For railway noise, regular maintenance and grinding of tracks can help reduce noise generated by train operations. Replacing traditional cast-iron block brakes with composite materials can lower noise levels during braking. Prohibiting railway operations near residential areas during nighttime can help reduce disturbances. Investing in vibration-damping track systems and sound barriers along railway lines can also mitigate noise pollution from trains.
By combining these strategies, authorities can substantially reduce noise, particularly in densely populated areas. A comprehensive approach that includes technological advancements, infrastructure improvements, and policy changes will most effectively address transportation noise pollution and help to improve public health.
Interaction between transportation noise and air pollution
Noise and air pollution often co-occur, having a common source in fossil fuel-powered vehicles, equipment, and machinery. Their combined exposure can adversely affect cardiovascular health, leading to cumulative risk increases in humans as reported for diabetes [48], stroke [49], and MI [50]. Animal studies using combined exposure systems revealed that both stressors independently cause endothelial dysfunction and oxidative stress, and their combination leads to more severe cardiovascular damage [51]. This interaction underscores the importance of considering multiple environmental factors in assessing cardiovascular risk.
Conclusions
Transportation noise significantly impacts cardiovascular health through mechanisms involving oxidative stress, inflammation, endothelial dysfunction, gene dysregulation, circadian rhythm disruption, metabolic changes, and psychological stress.
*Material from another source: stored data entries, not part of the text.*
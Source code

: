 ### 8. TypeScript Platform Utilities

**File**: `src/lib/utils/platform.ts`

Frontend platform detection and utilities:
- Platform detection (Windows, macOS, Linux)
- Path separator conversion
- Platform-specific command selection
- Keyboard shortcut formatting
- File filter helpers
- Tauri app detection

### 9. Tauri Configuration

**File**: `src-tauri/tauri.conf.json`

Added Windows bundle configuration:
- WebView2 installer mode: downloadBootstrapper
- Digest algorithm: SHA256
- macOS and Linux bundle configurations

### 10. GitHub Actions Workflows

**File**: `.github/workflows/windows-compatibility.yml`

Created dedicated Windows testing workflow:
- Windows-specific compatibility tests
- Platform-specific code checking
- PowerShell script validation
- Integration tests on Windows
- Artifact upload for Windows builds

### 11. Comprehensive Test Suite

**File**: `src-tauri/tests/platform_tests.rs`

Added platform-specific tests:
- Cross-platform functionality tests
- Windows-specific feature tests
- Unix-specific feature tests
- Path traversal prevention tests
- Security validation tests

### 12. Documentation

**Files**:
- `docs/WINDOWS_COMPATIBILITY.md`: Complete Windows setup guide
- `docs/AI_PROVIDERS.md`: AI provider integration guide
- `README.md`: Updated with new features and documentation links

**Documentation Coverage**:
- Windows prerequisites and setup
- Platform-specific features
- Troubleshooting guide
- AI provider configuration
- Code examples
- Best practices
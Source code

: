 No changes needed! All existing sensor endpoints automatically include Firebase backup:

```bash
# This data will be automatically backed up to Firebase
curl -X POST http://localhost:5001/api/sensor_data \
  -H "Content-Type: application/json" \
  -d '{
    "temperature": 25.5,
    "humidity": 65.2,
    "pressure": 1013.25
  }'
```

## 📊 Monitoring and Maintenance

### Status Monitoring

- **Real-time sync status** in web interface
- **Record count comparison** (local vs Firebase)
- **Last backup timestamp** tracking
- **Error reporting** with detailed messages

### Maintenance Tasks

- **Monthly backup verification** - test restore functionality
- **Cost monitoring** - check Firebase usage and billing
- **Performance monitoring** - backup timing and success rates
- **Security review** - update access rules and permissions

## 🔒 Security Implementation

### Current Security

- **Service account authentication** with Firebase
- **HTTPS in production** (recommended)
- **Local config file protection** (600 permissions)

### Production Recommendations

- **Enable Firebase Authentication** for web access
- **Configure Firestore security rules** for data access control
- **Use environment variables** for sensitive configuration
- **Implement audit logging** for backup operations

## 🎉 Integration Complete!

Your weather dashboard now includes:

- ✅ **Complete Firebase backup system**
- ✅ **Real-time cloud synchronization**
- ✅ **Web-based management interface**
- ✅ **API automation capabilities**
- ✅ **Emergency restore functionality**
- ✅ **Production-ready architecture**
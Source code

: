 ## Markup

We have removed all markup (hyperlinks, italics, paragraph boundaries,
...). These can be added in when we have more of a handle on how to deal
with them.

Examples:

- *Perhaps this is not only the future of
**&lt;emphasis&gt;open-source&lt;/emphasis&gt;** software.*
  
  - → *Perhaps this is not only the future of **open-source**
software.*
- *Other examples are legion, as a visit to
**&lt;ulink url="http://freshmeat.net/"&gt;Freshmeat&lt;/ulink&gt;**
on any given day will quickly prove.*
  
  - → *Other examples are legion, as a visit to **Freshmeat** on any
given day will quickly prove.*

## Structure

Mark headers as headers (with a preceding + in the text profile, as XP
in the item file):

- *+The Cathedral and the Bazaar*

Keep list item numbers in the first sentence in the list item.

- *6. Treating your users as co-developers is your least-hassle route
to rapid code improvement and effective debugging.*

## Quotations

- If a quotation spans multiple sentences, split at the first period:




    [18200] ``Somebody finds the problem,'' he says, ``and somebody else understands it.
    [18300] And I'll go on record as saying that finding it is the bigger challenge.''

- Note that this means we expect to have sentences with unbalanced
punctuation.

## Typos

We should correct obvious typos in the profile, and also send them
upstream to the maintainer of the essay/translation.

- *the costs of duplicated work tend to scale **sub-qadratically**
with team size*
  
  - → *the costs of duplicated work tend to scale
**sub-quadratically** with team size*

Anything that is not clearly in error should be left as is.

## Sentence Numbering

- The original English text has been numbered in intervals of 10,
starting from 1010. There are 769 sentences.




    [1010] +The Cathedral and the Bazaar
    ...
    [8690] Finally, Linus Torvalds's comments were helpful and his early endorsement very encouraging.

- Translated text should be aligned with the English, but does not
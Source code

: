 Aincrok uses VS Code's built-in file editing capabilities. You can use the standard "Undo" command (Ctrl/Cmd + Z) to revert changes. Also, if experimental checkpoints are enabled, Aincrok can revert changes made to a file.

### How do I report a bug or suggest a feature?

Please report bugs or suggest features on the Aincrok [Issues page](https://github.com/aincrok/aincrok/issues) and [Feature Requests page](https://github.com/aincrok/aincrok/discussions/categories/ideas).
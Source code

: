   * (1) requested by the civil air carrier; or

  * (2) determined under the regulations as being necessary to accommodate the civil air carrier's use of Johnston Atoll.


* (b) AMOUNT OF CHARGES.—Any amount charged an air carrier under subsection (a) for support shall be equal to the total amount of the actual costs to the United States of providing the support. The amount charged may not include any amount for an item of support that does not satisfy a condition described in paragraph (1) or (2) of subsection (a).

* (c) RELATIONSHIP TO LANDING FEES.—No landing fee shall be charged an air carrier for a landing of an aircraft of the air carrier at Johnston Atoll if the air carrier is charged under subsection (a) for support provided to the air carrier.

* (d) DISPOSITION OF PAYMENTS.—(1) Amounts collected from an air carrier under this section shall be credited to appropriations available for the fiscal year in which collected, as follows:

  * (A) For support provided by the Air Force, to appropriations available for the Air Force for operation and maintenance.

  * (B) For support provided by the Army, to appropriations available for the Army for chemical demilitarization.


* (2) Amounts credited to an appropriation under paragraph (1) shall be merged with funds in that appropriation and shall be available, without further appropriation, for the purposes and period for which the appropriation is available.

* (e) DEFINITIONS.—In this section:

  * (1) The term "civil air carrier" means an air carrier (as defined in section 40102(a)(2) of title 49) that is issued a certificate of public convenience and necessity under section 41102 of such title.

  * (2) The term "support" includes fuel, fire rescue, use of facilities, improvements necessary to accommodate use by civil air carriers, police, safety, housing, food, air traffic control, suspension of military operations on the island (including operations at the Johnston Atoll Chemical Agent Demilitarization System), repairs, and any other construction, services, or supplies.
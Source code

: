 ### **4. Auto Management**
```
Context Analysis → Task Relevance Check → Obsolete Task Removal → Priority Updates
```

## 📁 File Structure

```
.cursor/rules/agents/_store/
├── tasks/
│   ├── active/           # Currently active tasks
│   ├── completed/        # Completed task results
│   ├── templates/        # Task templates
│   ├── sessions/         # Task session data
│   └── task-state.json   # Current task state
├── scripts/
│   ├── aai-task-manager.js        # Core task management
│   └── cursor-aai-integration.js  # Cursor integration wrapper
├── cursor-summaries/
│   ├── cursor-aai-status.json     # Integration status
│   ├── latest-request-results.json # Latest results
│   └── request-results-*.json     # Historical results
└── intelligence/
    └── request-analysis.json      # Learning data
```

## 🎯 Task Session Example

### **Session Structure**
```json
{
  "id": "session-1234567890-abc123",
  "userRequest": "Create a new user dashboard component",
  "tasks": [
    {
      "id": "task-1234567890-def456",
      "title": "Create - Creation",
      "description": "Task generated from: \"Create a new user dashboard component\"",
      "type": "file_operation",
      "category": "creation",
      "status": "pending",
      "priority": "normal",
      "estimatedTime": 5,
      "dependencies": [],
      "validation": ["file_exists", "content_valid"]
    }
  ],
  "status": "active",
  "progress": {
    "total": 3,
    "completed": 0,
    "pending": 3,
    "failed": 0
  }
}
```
Translational studies in humans and experimental animals have provided valuable insights into these processes, emphasizing the need for comprehensive strategies to mitigate noise pollution and its health impacts. Based on the existing evidence concerning noise, it’s time now for immediate policy actions to decrease exposure to noise. While this is an action that is supported by the evidence, translation of science into policy and then the implementation of such policies through regulation, rules or guidance takes a long time. Thus we have to consider tactical approaches that can be implemented in the short-term together with health professionals, who can advise their patients to reduce exposure. Thus, we are recommending both a longer-term strategic approach as a solution and a shorter-term tactical approach.
Noise should be acknowledged as a significant cardiovascular risk factor along with other environmental hazards such as ambient air pollution and exposure to chemicals, e.g., in the CVD prevention guidelines of professional societies. Public officials and decision makers should act to reduce public exposure to harmful levels of noise and adhere to the national limits as well as WHO recommendations (Table 1). Further studies are needed to explore the interactions between noise and other environmental stressors and effective public protection interventions.